In Washington, AVAs range in size from the tiny Red Mountain appellation near the Tri-Cities to the all- engulfing Columbia Valley appellation, which stretches from the west of Yakima almost to Spokane, and from Lake Chelan in the north all the way to the Columbia River. An AVA that large and diverse is of dubious use to anyone, consumer or not, and there are moves afoot to chip off pieces of that sprawl. Growers in the Columbia Gorge region have already persuaded the bureau to grant them their own AVA. The Horse Heaven Hills are next in line, and it would come as no surprise to see Wahluke Slope (Moses Lake and points south), Rattlesnake Hills (north of the Yakima Valley appellation), and Lake Chelan file applications soon.
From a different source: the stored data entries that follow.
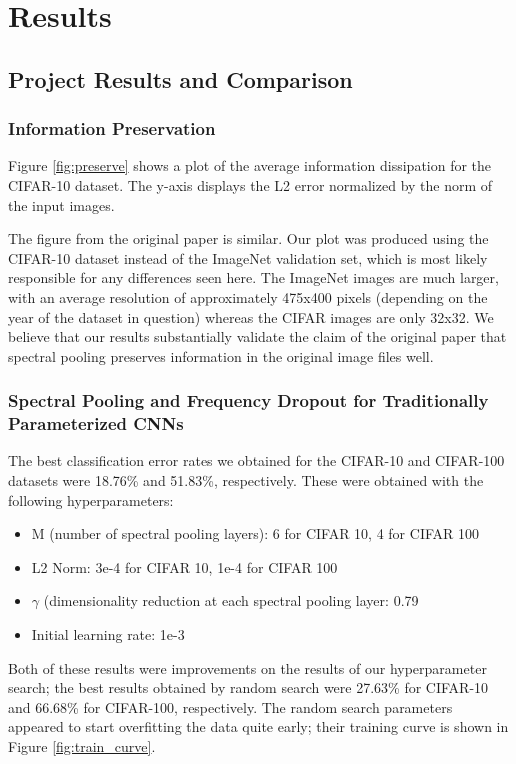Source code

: \documentclass[10pt,journal,compsoc]{IEEEtran}
\begin{document}
\section{Results}

\subsection{Project Results and Comparison}

\subsubsection{Information Preservation}

Figure \ref{fig:preserve} shows a plot of the average information dissipation for the CIFAR-10 dataset. The y-axis displays the L2 error normalized by the norm of the input images.

The figure from the original paper is similar. Our plot was produced using the CIFAR-10 dataset instead of the ImageNet validation set, which is most likely responsible for any differences seen here. The ImageNet images are much larger, with an average resolution of approximately 475x400 pixels (depending on the year of the dataset in question) whereas the CIFAR images are only 32x32. We believe that our results substantially validate the claim of the original paper that spectral pooling preserves information in the original image files well.

\subsubsection{Spectral Pooling and Frequency Dropout for Traditionally Parameterized CNNs}

The best classification error rates we obtained for the CIFAR-10 and CIFAR-100 datasets were 18.76\% and 51.83\%, respectively. These were obtained with the following hyperparameters:

\begin{itemize}
\item M (number of spectral pooling layers): 6 for CIFAR 10, 4 for CIFAR 100
\item L2 Norm: 3e-4 for CIFAR 10, 1e-4 for CIFAR 100
\item $\gamma$ (dimensionality reduction at each spectral pooling layer: 0.79
\item Initial learning rate: 1e-3
\end{itemize}

Both of these results were improvements on the results of our hyperparameter search; the best results obtained by random search were 27.63\% for CIFAR-10 and 66.68\% for CIFAR-100, respectively. The random search parameters appeared to start overfitting the data quite early; their training curve is shown in Figure \ref{fig:train_curve}.
\end{document}

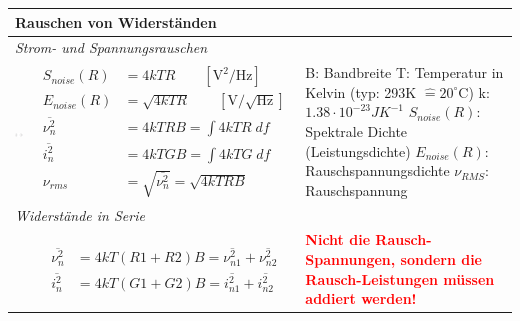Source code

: \begin{longtable}[t]{|p{4cm}|p{6.5cm}|p{7cm}|}
    \hline
    \multicolumn{3}{|l|}{\bf Rauschen von Widerständen}
    \\ \hline
    \multicolumn{3}{|l|}{\textit{Strom- und Spannungsrauschen}}
    \\ \hdashline
    \includegraphics[width=4cm, valign=t]{pictures/widerstandrauschen.png}
    & {	\vspace{-1.8\topsep}
        \begin{align*}
            S_{noise}(R) &=4kTR \qquad [\mathrm{V^2/Hz}]\\
            E_{noise}(R) &=\sqrt{4kTR} \qquad [\mathrm{V/\sqrt{Hz}}]\\
            \overline{\nu^2_{n}} &=4kTRB = \int 4kTR \; df\\
            \overline{i^2_{n}} &=4kTGB = \int 4kTG \; df\\
            \nu_{rms} &= \sqrt{\overline{\nu^2_{n}}} = \sqrt{4kTRB}
        \end{align*}
      }
    & {B: Bandbreite\newline
       T:  Temperatur in Kelvin (typ: 293K $\hat{=}20^{\circ}$C)\newline
       k:  $1.38 \cdot 10^{-23}JK^{-1}$\newline
       $S_{noise}(R)$:  Spektrale Dichte (Leistungsdichte)\newline
       $E_{noise}(R)$: Rauschspannungsdichte\newline
       $\nu_{RMS}$:  Rauschspannung
      }
    \\ \hline
    \multicolumn{3}{|l|}{\textit{Widerstände in Serie}}
    \\ \hdashline
    
    & {	\vspace{-1.6\topsep}
        \begin{align*}
            \overline{\nu^2_{n}}&=4kT(R1+R2)B=\overline{\nu^2_{n1}}+\overline{\nu^2_{n2}}\\
            \overline{i^2_{n}}&=4kT(G1+G2)B=\overline{i^2_{n1}}+\overline{i^2_{n2}}
        \end{align*}
    }
    & {\textcolor{red}{\bf Nicht die Rausch-Spannungen, sondern die Rausch-Leistungen müssen addiert werden!}
    }
    \\ \hline
\end{longtable}
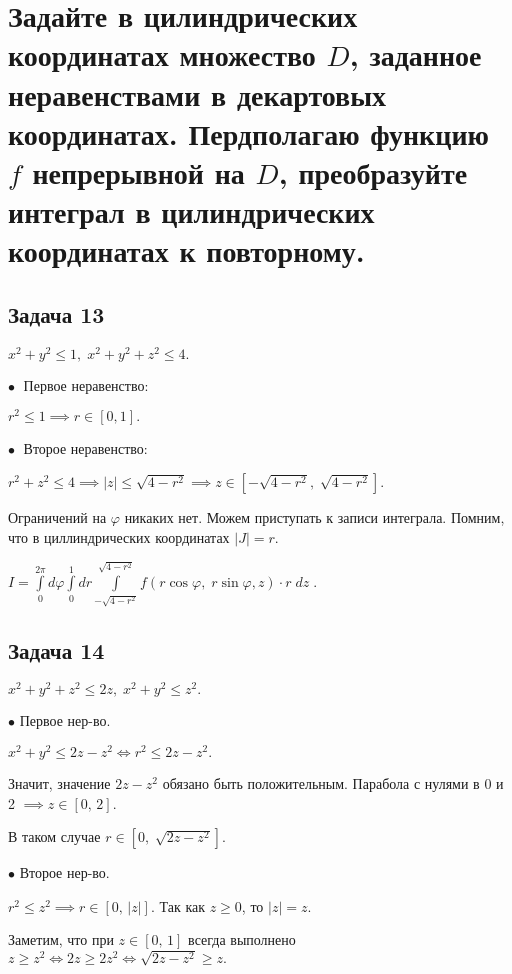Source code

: \documentclass[a4paper, fleqn]{article}
\begin{document}
    \section*{Задайте в цилиндрических координатах множество $D$, заданное неравенствами в декартовых
    координатах. Пердполагаю функцию $f$ непрерывной на $D$, преобразуйте интеграл в цилиндрических
    координатах к повторному.}
    
    \subsection*{Задача 13}
    
    $x^2 + y^2 \leq 1, \; x^2 + y^2 + z^2 \leq 4.$
    
    $\bullet \; $ Первое неравенство:
    
    $r^2 \leq 1 \implies r \in [0,1].$
    
    $\bullet \; $ Второе неравенство:
    
    $r^2 + z^2 \leq 4 \implies |z| \leq \sqrt{4 - r^2} \implies z \in [-\sqrt{4 - r^2}, \; \sqrt{4 - r^2}].$
    
    Ограничений на  $\varphi$ никаких нет. Можем приступать к записи интеграла. Помним, что в циллиндрических координатах $|J| = r.$
    
    $I = \boxed{\displaystyle \int\limits_{0}^{2 \pi} d \varphi \int\limits_{0}^{1} dr \int\limits_{-\sqrt{4 - r^2}}^{\sqrt{4 - r^2}} f(r \cos \varphi, \; r \sin \varphi, z) \cdot r \; dz} \; .$
    
     
    \subsection*{Задача 14}
    
    $x^2 + y^2 + z^2 \leq  2z, \; x^2 + y^2 \leq z^2.$
    
    $\bullet$ Первое нер-во.
    
    $x^2 + y^2 \leq 2z - z^2 \iff r^2 \leq 2z-z^2.$ 
    
    Значит, значение $2z - z^2$ обязано быть положительным. Парабола с нулями в 0 и 2 $\implies z \in [0, \, 2].$
    
    В таком случае $r \in \left[0, \; \sqrt{2z - z^2} \right].$
    
    $\bullet$ Второе нер-во.
    
    $r^2 \leq z^2 \implies r \in \left[0, \, |z|\right].$ Так как $z \geq 0$, то $|z| = z.$ 
    
    Заметим, что при $z \in [0, \, 1]$ всегда выполнено $z \geq z^2 \iff 2z \geq 2z^2 \iff \sqrt{2z - z^2} \geq z .$
    
\end{document}
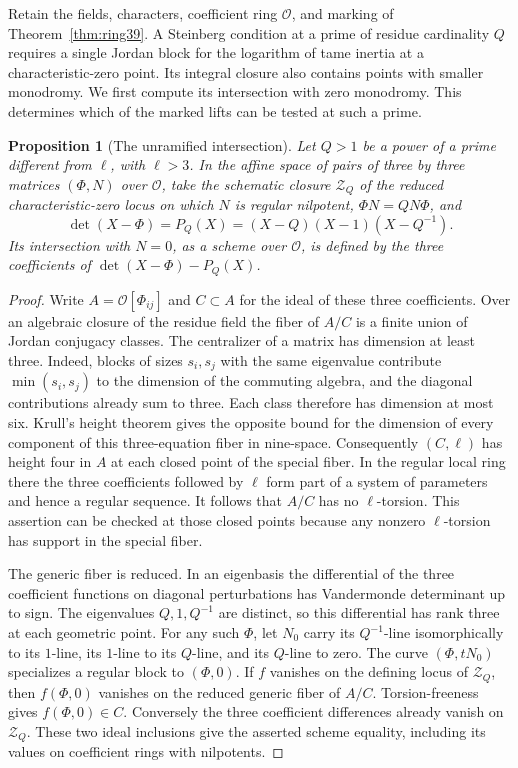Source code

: \documentclass[a4paper,11pt]{article}
\newtheorem{proposition}{Proposition}[section]
\theoremstyle{definition}
\theoremstyle{remark}
\numberwithin{equation}{section}
\newcommand{\OO}{\mathcal O}
\begin{document}
Retain the fields, characters, coefficient ring \(\OO\), and marking of
Theorem~\ref{thm:ring39}. A Steinberg condition at a prime of residue
cardinality \(Q\) requires a single Jordan block for the logarithm of
tame inertia at a characteristic-zero point. Its integral closure also
contains points with smaller monodromy. We first compute its intersection
with zero monodromy. This determines which of the marked lifts can be
tested at such a prime.

\begin{proposition}[The unramified intersection]\label{prop:stintersection616}
Let \(Q>1\) be a power of a prime different from \(\ell\), with
\(\ell>3\). In the affine space of pairs of three by three matrices
\((\Phi,N)\) over \(\OO\), take the schematic closure \(\mathcal Z_Q\)
of the reduced characteristic-zero locus on which \(N\) is regular
nilpotent, \(\Phi N=QN\Phi\), and
\[
          \det(X-\Phi)=P_Q(X)=(X-Q)(X-1)(X-Q^{-1}).
\]
Its intersection with \(N=0\), as a scheme over \(\OO\), is defined by
the three coefficients of \(\det(X-\Phi)-P_Q(X)\).
\end{proposition}
\begin{proof}
Write \(A=\OO[\Phi_{ij}]\) and \(C\subset A\) for the ideal of these
three coefficients. Over an algebraic closure of the residue field the
fiber of \(A/C\) is a finite union of Jordan conjugacy classes. The
centralizer of a matrix has dimension at least three. Indeed, blocks of
sizes \(s_i,s_j\) with the same eigenvalue contribute
\(\min(s_i,s_j)\) to the dimension of the commuting algebra, and the
diagonal contributions already sum to three. Each class therefore has
dimension at most six. Krull's height theorem gives the opposite bound
for the dimension of every component of this three-equation fiber in
nine-space. Consequently \((C,\ell)\) has height four in \(A\) at each
closed point of the special fiber. In the regular local ring there the
three coefficients followed by \(\ell\) form part of a system of
parameters and hence a regular sequence. It follows that \(A/C\) has
no \(\ell\)-torsion. This assertion can be checked at those closed
points because any nonzero \(\ell\)-torsion has support in the special
fiber.

The generic fiber is reduced. In an eigenbasis the differential of
the three coefficient functions on diagonal perturbations has
Vandermonde determinant up to sign. The eigenvalues \(Q,1,Q^{-1}\)
are distinct, so this differential has rank three at each geometric
point. For any such \(\Phi\), let \(N_0\) carry its \(Q^{-1}\)-line
isomorphically to its \(1\)-line, its \(1\)-line to its \(Q\)-line,
and its \(Q\)-line to zero. The curve \((\Phi,tN_0)\) specializes a
regular block to \((\Phi,0)\).
If \(f\) vanishes on the defining locus of \(\mathcal Z_Q\), then
\(f(\Phi,0)\) vanishes on the reduced generic fiber of \(A/C\).
Torsion-freeness gives \(f(\Phi,0)\in C\). Conversely the three
coefficient differences already vanish on \(\mathcal Z_Q\).
These two ideal inclusions give the asserted scheme equality, including
its values on coefficient rings with nilpotents.
\end{proof}
\end{document}
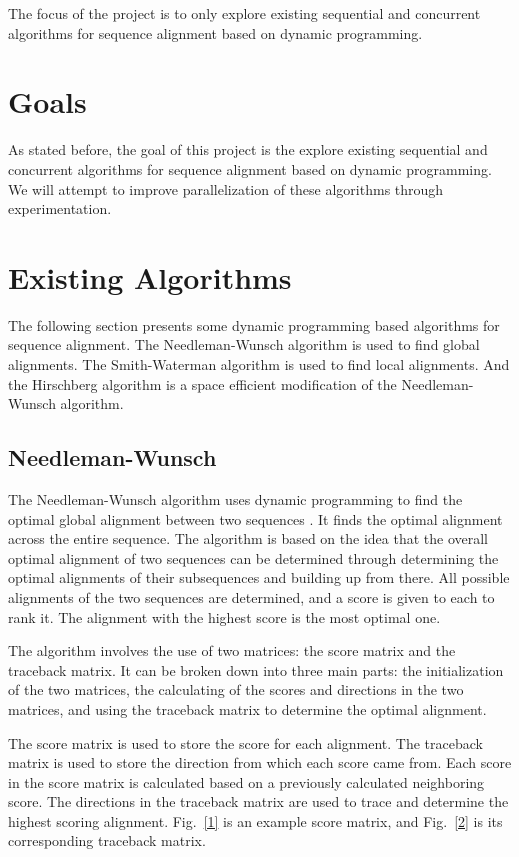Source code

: \documentclass[conference]{IEEEtran}
\begin{document}
The focus of the project is to only explore existing sequential and concurrent algorithms for sequence alignment based on dynamic programming.

\section{Goals}
As stated before, the goal of this project is the explore existing sequential and concurrent algorithms for sequence alignment based on dynamic programming. We will attempt to improve parallelization of these algorithms through experimentation.

\section{Existing Algorithms}
The following section presents some dynamic programming based algorithms for sequence alignment. The Needleman-Wunsch algorithm is used to find global alignments. The Smith-Waterman algorithm is used to find local alignments. And the Hirschberg algorithm is a space efficient modification of the Needleman-Wunsch algorithm.

\subsection{Needleman-Wunsch}
The Needleman-Wunsch algorithm uses dynamic programming to find the optimal global alignment between two sequences \cite{vladimir}. It finds the optimal alignment across the entire sequence. The algorithm is based on the idea that the overall optimal alignment of two sequences can be determined through determining the optimal alignments of their subsequences and building up from there. All possible alignments of the two sequences are determined, and a score is given to each to rank it. The alignment with the highest score is the most optimal one.

The algorithm involves the use of two matrices: the score matrix and the traceback matrix. It can be broken down into three main parts: the initialization of the two matrices, the calculating of the scores and directions in the two matrices, and using the traceback matrix to determine the optimal alignment.

The score matrix is used to store the score for each alignment. The traceback matrix is used to store the direction from which each score came from. Each score in the score matrix is calculated based on a previously calculated neighboring score. The directions in the traceback matrix are used to trace and determine the highest scoring alignment. Fig.~\ref{1} is an example score matrix, and Fig.~\ref{2} is its corresponding traceback matrix.
\end{document}
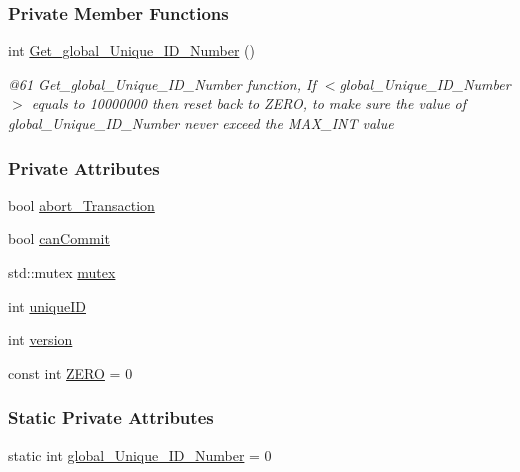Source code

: \subsubsection*{Private Member Functions}
\begin{DoxyCompactItemize}
\item 
int \hyperlink{class_o_s_t_m_adee6903c1100e0d78640bd4b85e5d7df_adee6903c1100e0d78640bd4b85e5d7df}{Get\+\_\+global\+\_\+\+Unique\+\_\+\+I\+D\+\_\+\+Number} ()
\begin{DoxyCompactList}\small\item\em @61 Get\+\_\+global\+\_\+\+Unique\+\_\+\+I\+D\+\_\+\+Number function, If $<$global\+\_\+\+Unique\+\_\+\+I\+D\+\_\+\+Number$>$ equals to 10000000 then reset back to Z\+E\+RO, to make sure the value of global\+\_\+\+Unique\+\_\+\+I\+D\+\_\+\+Number never exceed the M\+A\+X\+\_\+\+I\+NT value \end{DoxyCompactList}\end{DoxyCompactItemize}
\subsubsection*{Private Attributes}
\begin{DoxyCompactItemize}
\item 
bool \hyperlink{class_o_s_t_m_a5121d9c4b08320b26beca82ba2f85c4a_a5121d9c4b08320b26beca82ba2f85c4a}{abort\+\_\+\+Transaction}
\item 
bool \hyperlink{class_o_s_t_m_a2a5b89641af274ddc69bdf8c1c1a07d6_a2a5b89641af274ddc69bdf8c1c1a07d6}{can\+Commit}
\item 
std\+::mutex \hyperlink{class_o_s_t_m_aaab0921fd1564b793f882a5002ec7106_aaab0921fd1564b793f882a5002ec7106}{mutex}
\item 
int \hyperlink{class_o_s_t_m_aa9fe59368b701af7f70befa23bd6901a_aa9fe59368b701af7f70befa23bd6901a}{unique\+ID}
\item 
int \hyperlink{class_o_s_t_m_a9a6ea36181be2db7f9082d77956511d7_a9a6ea36181be2db7f9082d77956511d7}{version}
\item 
const int \hyperlink{class_o_s_t_m_a0bb6ae8411d25f8e7b82d0a61729ea89_a0bb6ae8411d25f8e7b82d0a61729ea89}{Z\+E\+RO} = 0
\end{DoxyCompactItemize}
\subsubsection*{Static Private Attributes}
\begin{DoxyCompactItemize}
\item 
static int \hyperlink{class_o_s_t_m_acb617b9666d198c0de333c8613df0d4b_acb617b9666d198c0de333c8613df0d4b}{global\+\_\+\+Unique\+\_\+\+I\+D\+\_\+\+Number} = 0
\end{DoxyCompactItemize}


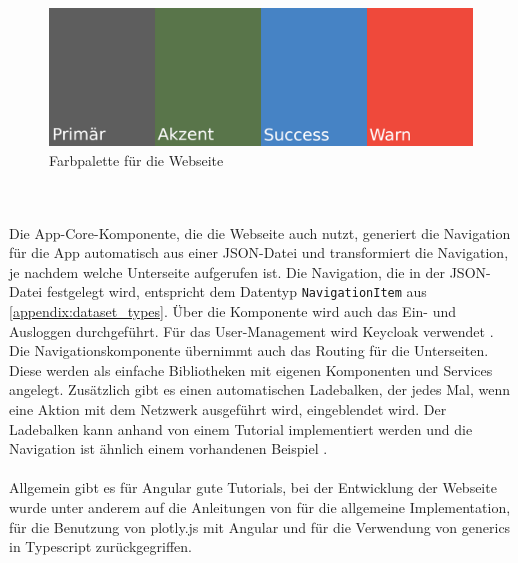 \begin{figure}[h!]
\centering
\includegraphics[scale=0.6]{gfx/palette.png}
\caption{Farbpalette für die Webseite}
\label{fig:palette}
\end{figure}
\\\\Die App-Core-Komponente, die die Webseite auch nutzt, generiert die Navigation für die App automatisch aus einer JSON-Datei und transformiert die Navigation, je nachdem welche Unterseite aufgerufen ist. Die Navigation, die in der JSON-Datei festgelegt wird, entspricht dem Datentyp \texttt{NavigationItem} aus \ref{appendix:dataset_types}. Über die Komponente wird auch das Ein- und Ausloggen durchgeführt. Für das User-Management wird Keycloak verwendet \cite{KeycloakAuthorsTheLinuxFoundation.2023}. Die Navigationskomponente übernimmt auch das Routing für die Unterseiten. Diese werden als einfache Bibliotheken mit eigenen Komponenten und Services angelegt. Zusätzlich gibt es einen automatischen Ladebalken, der jedes Mal, wenn eine Aktion mit dem Netzwerk ausgeführt wird, eingeblendet wird. Der Ladebalken kann anhand von einem Tutorial implementiert werden \cite{KeithStrickland.2020} und die Navigation ist ähnlich einem vorhandenen Beispiel \cite{sahilshah.2023}.
\\\\ 
Allgemein gibt es für Angular gute Tutorials, bei der Entwicklung der Webseite wurde unter anderem auf die Anleitungen von \cite{Angular.2022} für die allgemeine Implementation, \cite{DavidAkim.2022} für die Benutzung von plotly.js mit Angular und \cite{JonathanCardoso.2021} für die Verwendung von generics in Typescript zurückgegriffen.
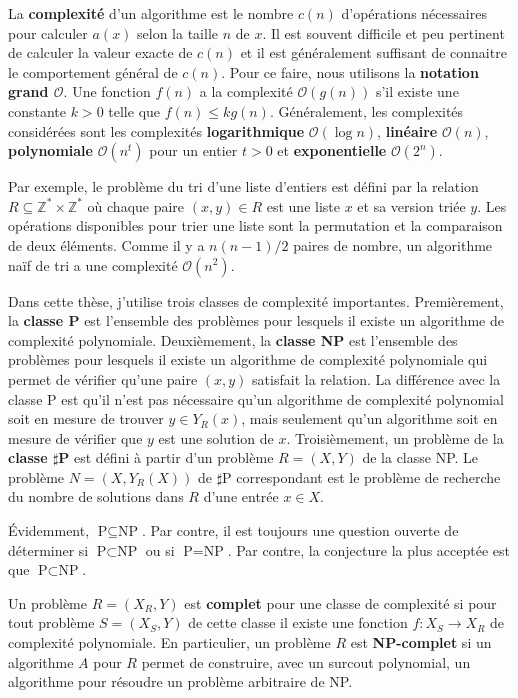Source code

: La \textbf{complexité} d'un algorithme est le nombre $c(n)$ d'opérations nécessaires
pour calculer $a(x)$ selon la taille $n$ de $x$.
Il est souvent difficile et peu pertinent de calculer la valeur exacte de $c(n)$
et il est généralement suffisant de connaitre le comportement général de $c(n)$.
Pour ce faire,
nous utilisons la \textbf{notation grand $\mathcal O$}.
Une fonction $f(n)$ a la complexité $\mathcal O(g(n))$ s'il existe
une constante $k > 0$ telle que $f(n) \leq k g(n)$.
Généralement,
les complexités considérées sont les complexités \textbf{logarithmique} $\mathcal O(\log n)$,
\textbf{linéaire} $\mathcal O(n)$,
\textbf{polynomiale} $\mathcal O(n^t)$ pour un entier $t > 0$
et \textbf{exponentielle} $\mathcal O(2^n)$.

Par exemple,
le problème du tri d'une liste d'entiers est défini par la relation
$R \subseteq \mathbb Z^* \times \mathbb Z^*$
où chaque paire $(x, y) \in R$ est une liste $x$ et sa version triée $y$.
Les opérations disponibles pour trier une liste sont la permutation et
la comparaison de deux éléments.
Comme il y a $n(n-1)/2$ paires de nombre,
un algorithme naïf de tri a une complexité $\mathcal O(n^2)$.

Dans cette thèse,
j'utilise trois classes de complexité importantes.
Premièrement,
la \textbf{classe P} est l'ensemble des problèmes
pour lesquels il existe un algorithme de complexité polynomiale.
Deuxièmement,
la \textbf{classe NP} est l'ensemble des problèmes
pour lesquels il existe un algorithme de complexité polynomiale
qui permet de vérifier qu'une paire $(x, y)$ satisfait la relation.
La différence avec la classe P est qu'il n'est pas nécessaire qu'un 
algorithme de complexité polynomial soit en mesure de trouver $y \in Y_R(x)$,
mais seulement qu'un algorithme soit en mesure de vérifier que $y$ est une solution
de $x$.
Troisièmement,
un problème de la \textbf{classe $\sharp$P} est défini à partir d'un problème
$R = (X, Y)$ de la classe NP.
Le problème $N = (X, Y_R(X))$ de $\sharp$P correspondant est le problème de
recherche du nombre de solutions dans $R$ d'une entrée $x \in X$.

Évidemment, $\text{P} \subseteq \text{NP}$.
Par contre, 
il est toujours une question ouverte de déterminer si
$\text{P} \subset \text{NP}$ ou si $\text{P} = \text{NP}$.
Par contre,
la conjecture la plus acceptée est que $\text{P} \subset \text{NP}$.

Un problème $R = (X_R, Y)$ est \textbf{complet} pour une classe de complexité
si pour tout problème $S = (X_S, Y)$ de cette classe il existe une fonction 
$f: X_S \to X_R$ de complexité polynomiale.
En particulier,
un problème $R$ est \textbf{NP-complet} si un algorithme $A$ pour $R$
permet de construire, avec un surcout polynomial,
un algorithme pour résoudre un problème arbitraire de NP.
Oregon winemakers just got permission to create three subdivisions of existing AVAs, including the designations of Yamhill-Carleton and Dundee Hills within the former Willamette Valley appellation.

To the Lumpers, all this subdivision is not only unnecessary but, possibly, economically suicidal. The future prosperity of the American wine business, they argue, is in persuading more and more Joe and Joan Citizens to make wine their tipple of choice. And the last thing we need to achieve that end, they say, is to complicate the “wine experience” even further. People are already daunted enough by trying to remember the difference, if any, between pinot gris and pinot blanc. Do we really need to steepen the learning curve by asking them to decide whether a Dundee pinot noir is likely to be enough better than a plain Willamette Valley pinot to pay a few bucks extra for it?

Because that’s the awkward little side issue behind the Splitters’ enthusiasm for new AVAs. Nobody yet has ever gotten a chance to primp his wine up with an appellation label and proceeded to cut its price. Never. How do I know this, you ask? Well, I don’t. But I’m certain just the same.